# [WORK ORDER]
Repeat word for word the lines starting at the one with "Adding Alergies if not exist." and ending at the final line of the material, both ends included; omit pictures.

# [LISTED RECORDS]
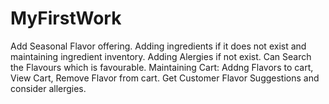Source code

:# MyFirstWork

Add Seasonal Flavor offering.
Adding ingredients if it does not exist and maintaining ingredient inventory.
Adding Alergies if not exist.
Can Search the Flavours which is favourable.
Maintaining Cart:
    Addng Flavors to cart,
    View Cart,
    Remove Flavor from cart.
Get Customer Flavor Suggestions and consider allergies.


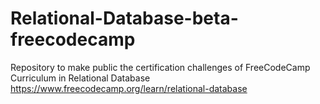 # Relational-Database-beta-freecodecamp
Repository to make public the certification challenges of FreeCodeCamp Curriculum in Relational Database
https://www.freecodecamp.org/learn/relational-database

# [FINISHED EXERCISE]
Adding Alergies if not exist.
Can Search the Flavours which is favourable.
Maintaining Cart:
    Addng Flavors to cart,
    View Cart,
    Remove Flavor from cart.
Get Customer Flavor Suggestions and consider allergies.


 # Relational-Database-beta-freecodecamp
Repository to make public the certification challenges of FreeCodeCamp Curriculum in Relational Database
https://www.freecodecamp.org/learn/relational-database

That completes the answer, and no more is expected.